**Problem description:** Copy from the first line below down to and including the line with "- **RIG Schema**: linkML". Skip the pictures.

**Source material:**

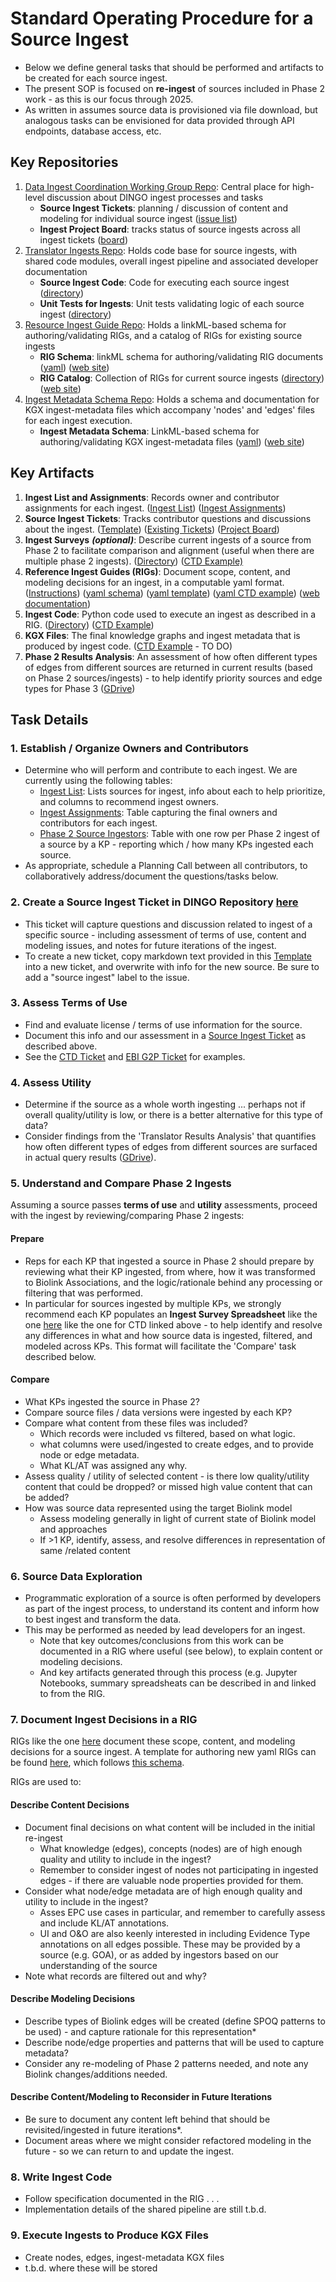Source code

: # Standard Operating Procedure for a Source Ingest
- Below we define general tasks that should be performed and artifacts to be created for each source ingest. 
- The present SOP is focused on **re-ingest** of sources included in Phase 2 work - as this is our focus through 2025.
- As written in assumes source data is provisioned via file download, but analogous tasks can be envisioned for data provided through API endpoints, database access, etc.

## Key Repositories
1. [Data Ingest Coordination Working Group Repo](https://github.com/NCATSTranslator/Data-Ingest-Coordination-Working-Group): Central place for high-level discussion about DINGO ingest processes and tasks
   - **Source Ingest Tickets**: planning / discussion of content and modeling for individual source ingest ([issue list](https://github.com/NCATSTranslator/Data-Ingest-Coordination-Working-Group/issues?q=state%3Aopen%20label%3A%22source%20ingest%22))
   - **Ingest Project Board**: tracks status of source ingests across all ingest tickets ([board](https://github.com/orgs/NCATSTranslator/projects/33))
2. [Translator Ingests Repo](https://github.com/NCATSTranslator/translator-ingests): Holds code base for source ingests, with shared code modules, overall ingest pipeline and associated developer documentation
   - **Source Ingest Code**: Code for executing each source ingest ([directory](https://github.com/NCATSTranslator/translator-ingests/tree/main/src/translator_ingest/ingests))
   - **Unit Tests for Ingests**: Unit tests validating logic of each source ingest ([directory](https://github.com/NCATSTranslator/translator-ingests/tree/main/tests/unit/ingests))
3. [Resource Ingest Guide Repo](https://github.com/biolink/resource-ingest-guide-schema): Holds a linkML-based schema for authoring/validating RIGs, and a catalog of RIGs for existing source ingests
   - **RIG Schema**: linkML schema for authoring/validating RIG documents ([yaml](https://github.com/biolink/resource-ingest-guide-schema/blob/main/src/resource_ingest_guide_schema/schema/resource_ingest_guide_schema.yaml)) ([web site](https://biolink.github.io/resource-ingest-guide-schema/))
   - **RIG Catalog**: Collection of RIGs for current source ingests ([directory](https://github.com/biolink/resource-ingest-guide-schema/tree/main/src/docs/rigs)) ([web site](https://biolink.github.io/resource-ingest-guide-schema/rig_index/))
4. [Ingest Metadata Schema Repo](https://github.com/biolink/ingest-metadata): Holds a schema and documentation for KGX ingest-metadata files which accompany 'nodes' and 'edges' files for each ingest execution.
   - **Ingest Metadata Schema**: LinkML-based schema for authoring/validating KGX ingest-metadata files ([yaml](https://github.com/biolink/ingest-metadata/blob/main/src/ingest_metadata/schema/ingest_metadata.yaml)) ([web site](https://biolink.github.io/ingest-metadata/))
   

## Key Artifacts
1. **Ingest List and Assignments**: Records owner and contributor assignments for each ingest. ([Ingest List](https://docs.google.com/spreadsheets/d/1nbhTsEb-FicBz1w69pnwCyyebq_2L8RNTLnIkGYp1co/edit?gid=506291936#gid=506291936)) ([Ingest Assignments](https://docs.google.com/spreadsheets/d/1nbhTsEb-FicBz1w69pnwCyyebq_2L8RNTLnIkGYp1co/edit?gid=1969427496#gid=1969427496)) 
2. **Source Ingest Tickets**: Tracks contributor questions and discussions about the ingest. ([Template](https://github.com/NCATSTranslator/Data-Ingest-Coordination-Working-Group/issues/45)) ([Existing Tickets](https://github.com/NCATSTranslator/Data-Ingest-Coordination-Working-Group/issues?q=state%3Aopen%20label%3A%22source%20ingest%22)) ([Project Board](https://github.com/orgs/NCATSTranslator/projects/33/views/1?layout=board))
3. **Ingest Surveys** **_(optional)_**: Describe current ingests of a source from Phase 2 to facilitate comparison and alignment (useful when there are multiple phase 2 ingests). ([Directory](https://drive.google.com/drive/folders/1temEMKNvfMXKkC-6G4ssXG06JXYXY4gT)) ([CTD Example)](https://docs.google.com/spreadsheets/d/1R9z-vywupNrD_3ywuOt_sntcTrNlGmhiUWDXUdkPVpM/edit?gid=0#gid=0)
4. **Reference Ingest Guides (RIGs)**: Document scope, content, and modeling decisions for an ingest, in a computable yaml format. ([Instructions](https://biolink.github.io/resource-ingest-guide-schema/example-rigs/)) ([yaml schema](https://github.com/biolink/resource-ingest-guide-schema/blob/main/src/resource_ingest_guide_schema/schema/resource_ingest_guide_schema.yaml))  ([yaml template](https://github.com/biolink/resource-ingest-guide-schema/blob/main/src/docs/files/rig_template.yaml)) ([yaml CTD example](https://github.com/NCATSTranslator/translator-ingests/blob/main/src/translator_ingest/ingests/ctd/ctd-rig.yaml)) ([web documentation](https://biolink.github.io/resource-ingest-guide-schema/rig_index/))
5. **Ingest Code**: Python code used to execute an ingest as described in a RIG. ([Directory](https://github.com/NCATSTranslator/translator-ingests/tree/main/src/translator_ingest/ingests)) ([CTD Example](https://github.com/NCATSTranslator/translator-ingests/blob/main/src/translator_ingest/ingests/ctd/ctd.py))
6. **KGX Files**: The final knowledge graphs and ingest metadata that is produced by ingest code. ([CTD Example]() - TO DO)
7. **Phase 2 Results Analysis**: An assessment of how often different types of edges from different sources are returned in current results (based on Phase 2 sources/ingests) - to help identify priority sources and edge types for Phase 3 ([GDrive](https://drive.google.com/drive/folders/1Ugr7rbOogsDz-tsVfIxQ8sSy5X2xGLLk))
   
## Task Details

### 1. Establish / Organize Owners and Contributors
- Determine who will perform and contribute to each ingest. We are currently using the following tables:
   - [Ingest List](https://docs.google.com/spreadsheets/d/1nbhTsEb-FicBz1w69pnwCyyebq_2L8RNTLnIkGYp1co/edit?gid=506291936#gid=506291936): Lists sources for ingest, info about each to help prioritize, and columns to recommend ingest owners.
   - [Ingest Assignments](https://docs.google.com/spreadsheets/d/1nbhTsEb-FicBz1w69pnwCyyebq_2L8RNTLnIkGYp1co/edit?gid=1969427496#gid=1969427496): Table capturing the final owners and contributors for each ingest.
   - [Phase 2 Source Ingestors](https://docs.google.com/spreadsheets/d/1nbhTsEb-FicBz1w69pnwCyyebq_2L8RNTLnIkGYp1co/edit?gid=1144506947#gid=1144506947): Table with one row per Phase 2 ingest of a source by a KP - reporting which / how many KPs ingested each source. 
- As appropriate, schedule a Planning Call between all contributors, to collaboratively address/document the questions/tasks below.

### 2. Create a Source Ingest Ticket in DINGO Repository [here](https://github.com/NCATSTranslator/Data-Ingest-Coordination-Working-Group/issues/)
- This ticket will capture questions and discussion related to ingest of a specific source - including assessment of terms of use, content and modeling issues, and notes for future iterations of the ingest. 
- To create a new ticket, copy markdown text provided in this [Template](https://github.com/NCATSTranslator/Data-Ingest-Coordination-Working-Group/issues/45) into a new ticket, and overwrite with info for the new source. Be sure to add a "source ingest" label to the issue.

### 3. Assess Terms of Use 
- Find and evaluate license / terms of use information for the source.
- Document this info and our assessment in a [Source Ingest Ticket](https://github.com/NCATSTranslator/Data-Ingest-Coordination-Working-Group/issues?q=state%3Aopen%20label%3A%22source%20ingest%22) as described above. 
- See the  [CTD Ticket](https://github.com/NCATSTranslator/Data-Ingest-Coordination-Working-Group/issues/23) and [EBI G2P Ticket](https://github.com/NCATSTranslator/Data-Ingest-Coordination-Working-Group/issues/25) for examples.

### 4. Assess Utility
- Determine if the source as a whole worth ingesting ... perhaps not if overall quality/utility is low, or there is a better alternative for this type of data?
- Consider findings from the 'Translator Results Analysis' that quantifies how often different types of edges from different sources are surfaced in actual query results ([GDrive](https://drive.google.com/drive/folders/1Ugr7rbOogsDz-tsVfIxQ8sSy5X2xGLLk)).

### 5. Understand and Compare Phase 2 Ingests 
Assuming a source passes **terms of use** and **utility** assessments, proceed with the ingest by reviewing/comparing Phase 2 ingests:

#### Prepare
- Reps for each KP that ingested a source in Phase 2 should prepare by reviewing what their KP ingested, from where, how it was transformed to Biolink Associations, and the logic/rationale behind any processing or filtering that was performed.
- In particular for sources ingested by multiple KPs, we strongly recommend each KP populates an **Ingest Survey Spreadsheet** like the one [here](https://docs.google.com/spreadsheets/d/1R9z-vywupNrD_3ywuOt_sntcTrNlGmhiUWDXUdkPVpM/edit?gid=0#gid=0) like the one for CTD linked above - to help identify and resolve any differences in what and how source data is ingested, filtered, and modeled across KPs. This format will facilitate the 'Compare' task described below.
    
#### Compare
- What KPs ingested the source in Phase 2?
- Compare source files / data versions were ingested by each KP?
- Compare what content from these files was included?
   - Which records were included vs filtered, based on what logic.
   - what columns were used/ingested to create edges, and to provide node or edge metadata.
   - What KL/AT was assigned any why.
- Assess quality / utility of selected content - is there low quality/utility content that could be dropped?  or missed high value content that can be added?     
- How was source data represented using the target Biolink model
   - Assess modeling generally in light of current state of Biolink model and approaches
   - If >1 KP, identify, assess, and resolve differences in representation of same /related content

### 6. Source Data Exploration
- Programmatic exploration of a source is often performed by developers as part of the ingest process, to understand its content and inform how to best ingest and transform the data.
- This may be performed as needed by lead developers for an ingest.
  - Note that key outcomes/conclusions from this work can be documented in a RIG where useful (see below), to explain content or modeling decisions.
  - And key artifacts generated through this process (e.g. Jupyter Notebooks, summary spreadsheats can be described in and linked to from the RIG.
  
### 7. Document Ingest Decisions in a RIG
RIGs like the one [here](https://github.com/NCATSTranslator/translator-ingests/blob/main/src/translator_ingest/ingests/ctd/ctd-rig.yaml) document these scope, content, and modeling decisions for a source ingest.
A template for authoring new yaml RIGs can be found [here](https://github.com/biolink/resource-ingest-guide-schema/blob/main/src/docs/files/rig_template.yaml), which follows [this schema](https://github.com/biolink/resource-ingest-guide-schema/blob/main/src/resource_ingest_guide_schema/schema/resource_ingest_guide_schema.yaml).

RIGs are used to:

#### Describe Content Decisions
- Document final decisions on what content will be included in the initial re-ingest
    - What knowledge (edges), concepts (nodes) are of high enough quality and utility to include in the ingest?
    - Remember to consider ingest of nodes not participating in ingested edges - if there are valuable node properties provided for them.
- Consider what node/edge metadata are of high enough quality and utility to include in the ingest?
    - Asses EPC use cases in particular, and remember to carefully assess and include KL/AT annotations.
   -  UI and O&O are also keenly interested in including Evidence Type annotations on all edges possible. These may be provided by a source (e.g. GOA), or as added by ingestors based on our understanding of the source
- Note what records are filtered out and why?

#### Describe Modeling Decisions
- Describe types of Biolink edges will be created (define SPOQ patterns to be used) - and capture rationale for this representation*
- Describe node/edge properties and patterns that will be used to capture metadata?
- Consider any re-modeling of Phase 2 patterns needed, and note any Biolink changes/additions needed. 

#### Describe Content/Modeling to Reconsider in Future Iterations
- Be sure to document any content left behind that should be revisited/ingested in future iterations*.
- Document areas where we might consider refactored modeling in the future - so we can return to and update the ingest. 


### 8. Write Ingest Code
- Follow specification documented in the RIG . . . 
- Implementation details of the shared pipeline are still t.b.d. 

### 9. Execute Ingests to Produce KGX Files
- Create nodes, edges, ingest-metadata KGX files
- t.b.d. where these will be stored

**Worked solution:**
Source code

: # Standard Operating Procedure for a Source Ingest
- Below we define general tasks that should be performed and artifacts to be created for each source ingest. 
- The present SOP is focused on **re-ingest** of sources included in Phase 2 work - as this is our focus through 2025.
- As written in assumes source data is provisioned via file download, but analogous tasks can be envisioned for data provided through API endpoints, database access, etc.

## Key Repositories
1. [Data Ingest Coordination Working Group Repo](https://github.com/NCATSTranslator/Data-Ingest-Coordination-Working-Group): Central place for high-level discussion about DINGO ingest processes and tasks
   - **Source Ingest Tickets**: planning / discussion of content and modeling for individual source ingest ([issue list](https://github.com/NCATSTranslator/Data-Ingest-Coordination-Working-Group/issues?q=state%3Aopen%20label%3A%22source%20ingest%22))
   - **Ingest Project Board**: tracks status of source ingests across all ingest tickets ([board](https://github.com/orgs/NCATSTranslator/projects/33))
2. [Translator Ingests Repo](https://github.com/NCATSTranslator/translator-ingests): Holds code base for source ingests, with shared code modules, overall ingest pipeline and associated developer documentation
   - **Source Ingest Code**: Code for executing each source ingest ([directory](https://github.com/NCATSTranslator/translator-ingests/tree/main/src/translator_ingest/ingests))
   - **Unit Tests for Ingests**: Unit tests validating logic of each source ingest ([directory](https://github.com/NCATSTranslator/translator-ingests/tree/main/tests/unit/ingests))
3. [Resource Ingest Guide Repo](https://github.com/biolink/resource-ingest-guide-schema): Holds a linkML-based schema for authoring/validating RIGs, and a catalog of RIGs for existing source ingests
   - **RIG Schema**: linkML schema for authoring/validating RIG documents ([yaml](https://github.com/biolink/resource-ingest-guide-schema/blob/main/src/resource_ingest_guide_schema/schema/resource_ingest_guide_schema.yaml)) ([web site](https://biolink.github.io/resource-ingest-guide-schema/))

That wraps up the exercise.